Regarding health care visits, totally 3854 registered visits were identified for the 472 individuals included. Of these, 54.6% (n = 2103) were planned, 44.0% (n = 1695) were unplanned, and 1.4% (n = 56) lacked information for these two types of visits. More than half of the visits, 67.0% (n = 2582) were outpatient health care thus inpatient 33% (n = 1272). Inpatient care visits represented 9.9% (n = 209) of the planned visits and 64.5% (n = 1094) of the unplanned visits. All 56 visits that lacked information on whether they were planned or unplanned were made in outpatient specialist care. The most frequently visited department was the internal medicine department, to which 791 visits (20.5%) were made (Table 1). Of these, 38.7% were outpatient health care visit, and 19.8% were planned. Inpatient care in the internal medicine department were 61.3, and 78.5% were unplanned visit.

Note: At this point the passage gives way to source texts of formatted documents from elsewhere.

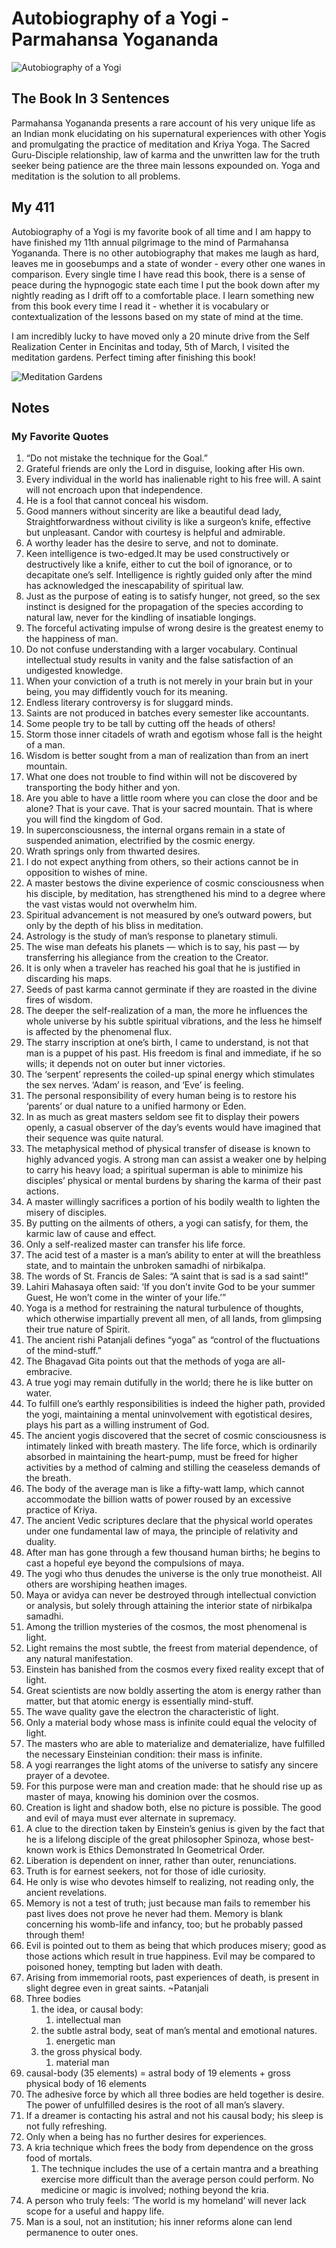 # Autobiography of a Yogi - Parmahansa Yogananda

![Autobiography of a Yogi](Images/AutobiographyOfAYogi.jpg)

## The Book In 3 Sentences

Parmahansa Yogananda presents a rare account of his very unique life as an Indian monk elucidating on his supernatural experiences with other Yogis and promulgating the practice of meditation and Kriya Yoga. The Sacred Guru-Disciple relationship, law of karma and the unwritten law for the truth seeker being patience are the three main lessons expounded on. Yoga and meditation is the solution to all problems.

## My 411

Autobiography of a Yogi is my favorite book of all time and I am happy to have finished my 11th annual pilgrimage to the mind of Parmahansa Yogananda. There is no other autobiography that makes me laugh as hard,  leaves me in goosebumps and a state of wonder - every other one wanes in comparison. Every single time I have read this book, there is a sense of peace during the hypnogogic state  each time I put the book down after my nightly reading as I drift off to a comfortable place. I learn something new from this book every time I read it - whether it is vocabulary or contextualization of the lessons based on my state of mind at the time. 

I am incredibly lucky to have moved only a 20 minute drive from the Self Realization Center in Encinitas and today, 5th of March, I visited the meditation gardens. Perfect timing after finishing this book!

![Meditation Gardens](Images/MeditationGardens.png)

## Notes

### My Favorite Quotes

1. “Do not mistake the technique for the Goal.”
2. Grateful friends are only the Lord in disguise, looking after His own.
3. Every individual in the world has inalienable right to his free will. A saint will not encroach upon that independence.
4. He is a fool that cannot conceal his wisdom.
5. Good manners without sincerity are like a beautiful dead lady, Straightforwardness without civility is like a surgeon’s knife, effective but unpleasant. Candor with courtesy is helpful and admirable.
6. A worthy leader has the desire to serve, and not to dominate.
7. Keen intelligence is two-edged.It may be used constructively or destructively like a knife, either to cut the boil of ignorance, or to decapitate one’s self. Intelligence is rightly guided only after the mind has acknowledged the inescapability of spiritual law. 
8. Just as the purpose of eating is to satisfy hunger, not greed, so the sex instinct is designed for the propagation of the species according to natural law, never for the kindling of insatiable longings.
9. The forceful activating impulse of wrong desire is the greatest enemy to the happiness of man.
10. Do not confuse understanding with a larger vocabulary. Continual intellectual study results in vanity and the false satisfaction of an undigested knowledge.
11. When your conviction of a truth is not merely in your brain but in your being, you may diffidently vouch for its meaning.
12. Endless literary controversy is for sluggard minds.
13. Saints are not produced in batches every semester like accountants.
14. Some people try to be tall by cutting off the heads of others!
15. Storm those inner citadels of wrath and egotism whose fall is the height of a man.
16. Wisdom is better sought from a man of realization than from an inert mountain.
17. What one does not trouble to find within will not be discovered by transporting the body hither and yon.
18. Are you able to have a little room where you can close the door and be alone? That is your cave. That is your sacred mountain. That is where you will find the kingdom of God.
19. In superconsciousness, the internal organs remain in a state of suspended animation, electrified by the cosmic energy.
20. Wrath springs only from thwarted desires. 
21. I do not expect anything from others, so their actions cannot be in opposition to wishes of mine.
22. A master bestows the divine experience of cosmic consciousness when his disciple, by meditation, has strengthened his mind to a degree where the vast vistas would not overwhelm him.
23. Spiritual advancement is not measured by one’s outward powers, but only by the depth of his bliss in meditation.
24. Astrology is the study of man’s response to planetary stimuli.
25. The wise man defeats his planets — which is to say, his past — by transferring his allegiance from the creation to the Creator.
26. It is only when a traveler has reached his goal that he is justified in discarding his maps.
27. Seeds of past karma cannot germinate if they are roasted in the divine fires of wisdom.
28. The deeper the self-realization of a man, the more he influences the whole universe by his subtle spiritual vibrations, and the less he himself is affected by the phenomenal flux.
29. The starry inscription at one’s birth, I came to understand, is not that man is a puppet of his past. His freedom is final and immediate, if he so wills; it depends not on outer but inner victories.
30. The ‘serpent’ represents the coiled-up spinal energy which stimulates the sex nerves. ‘Adam’ is reason, and ‘Eve’ is feeling.
31. The personal responsibility of every human being is to restore his ‘parents’ or dual nature to a unified harmony or Eden.
32. In as much as great masters seldom see fit to display their powers openly, a casual observer of the day’s events would have imagined that their sequence was quite natural.
33. The metaphysical method of physical transfer of disease is known to highly advanced yogis. A strong man can assist a weaker one by helping to carry his heavy load; a spiritual superman is able to minimize his disciples’ physical or mental burdens by sharing the karma of their past actions.
34. A master willingly sacrifices a portion of his bodily wealth to lighten the misery of disciples.
35. By putting on the ailments of others, a yogi can satisfy, for them, the karmic law of cause and effect.
36. Only a self-realized master can transfer his life force.
37. The acid test of a master is a man’s ability to enter at will the breathless state, and to maintain the unbroken samadhi of nirbikalpa.
38. The words of St. Francis de Sales: “A saint that is sad is a sad saint!”
39. Lahiri Mahasaya often said: ‘If you don’t invite God to be your summer Guest, He won’t come in the winter of your life.’”
40. Yoga is a method for restraining the natural turbulence of thoughts, which otherwise impartially prevent all men, of all lands, from glimpsing their true nature of Spirit.
41. The ancient rishi Patanjali defines “yoga” as “control of the fluctuations of the mind-stuff.”
42. The Bhagavad Gita points out that the methods of yoga are all-embracive.
43. A true yogi may remain dutifully in the world; there he is like butter on water.
44. To fulfill one’s earthly responsibilities is indeed the higher path, provided the yogi, maintaining a mental uninvolvement with egotistical desires, plays his part as a willing instrument of God.
45. The ancient yogis discovered that the secret of cosmic consciousness is intimately linked with breath mastery. The life force, which is ordinarily absorbed in maintaining the heart-pump, must be freed for higher activities by a method of calming and stilling the ceaseless demands of the breath.
46. The body of the average man is like a fifty-watt lamp, which cannot accommodate the billion watts of power roused by an excessive practice of Kriya.
47. The ancient Vedic scriptures declare that the physical world operates under one fundamental law of maya, the principle of relativity and duality.
48. After man has gone through a few thousand human births; he begins to cast a hopeful eye beyond the compulsions of maya.
49. The yogi who thus denudes the universe is the only true monotheist. All others are worshiping heathen images.
50. Maya or avidya can never be destroyed through intellectual conviction or analysis, but solely through attaining the interior state of nirbikalpa samadhi.
51. Among the trillion mysteries of the cosmos, the most phenomenal is light.
52. Light remains the most subtle, the freest from material dependence, of any natural manifestation.
53. Einstein has banished from the cosmos every fixed reality except that of light.
54. Great scientists are now boldly asserting the atom is energy rather than matter, but that atomic energy is essentially mind-stuff.
55. The wave quality gave the electron the characteristic of light.
56. Only a material body whose mass is infinite could equal the velocity of light.
57. The masters who are able to materialize and dematerialize, have fulfilled the necessary Einsteinian condition: their mass is infinite.
58. A yogi rearranges the light atoms of the universe to satisfy any sincere prayer of a devotee.
59. For this purpose were man and creation made: that he should rise up as master of maya, knowing his dominion over the cosmos.
60. Creation is light and shadow both, else no picture is possible. The good and evil of maya must ever alternate in supremacy.
61. A clue to the direction taken by Einstein’s genius is given by the fact that he is a lifelong disciple of the great philosopher Spinoza, whose best-known work is Ethics Demonstrated In Geometrical Order.
62. Liberation is dependent on inner, rather than outer, renunciations.
63. Truth is for earnest seekers, not for those of idle curiosity.
64. He only is wise who devotes himself to realizing, not reading only, the ancient revelations.
65. Memory is not a test of truth; just because man fails to remember his past lives does not prove he never had them. Memory is blank concerning his womb-life and infancy, too; but he probably passed through them!
66. Evil is pointed out to them as being that which produces misery; good as those actions which result in true happiness. Evil may be compared to poisoned honey, tempting but laden with death.
67. Arising from immemorial roots, past experiences of death, is present in slight degree even in great saints. ~Patanjali
68. Three bodies
    1.  the idea, or causal body:
        1.  intellectual man
    2.  the subtle astral body, seat of man’s mental and emotional natures.
        1.  energetic man
    3.  the gross physical body.
        1.  material man
69. causal-body (35 elements) = astral body of 19 elements + gross physical body of 16 elements
70. The adhesive force by which all three bodies are held together is desire. The power of unfulfilled desires is the root of all man’s slavery.
71. If a dreamer is contacting his astral and not his causal body; his sleep is not fully refreshing.
72. Only when a being has no further desires for experiences.
73. A kria technique which frees the body from dependence on the gross food of mortals.
    1.  The technique includes the use of a certain mantra and a breathing exercise more difficult than the average person could perform. No medicine or magic is involved; nothing beyond the kria.
74. A person who truly feels: ‘The world is my homeland’ will never lack scope for a useful and happy life.
75. Man is a soul, not an institution; his inner reforms alone can lend permanence to outer ones.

Planned visits – adherence to specific medical guidelines
On the ICD-10 block level, the most common cause for a planned visit was disorders of lens (H25-H28), followed by chromosomal abnormalities, not elsewhere classified (Q90-Q99; Appendix 2). When assessing specific diagnosis (single ICD-10 codes), (Appendix 2), the most common cause for a planned visit for individuals in this cohort was senile cataract, unspecified (H25.9, 21.0%, n = 99, with 190 visits), followed by epilepsy, unspecified (G40.9, 6.0%, n = 30, with 66 visits).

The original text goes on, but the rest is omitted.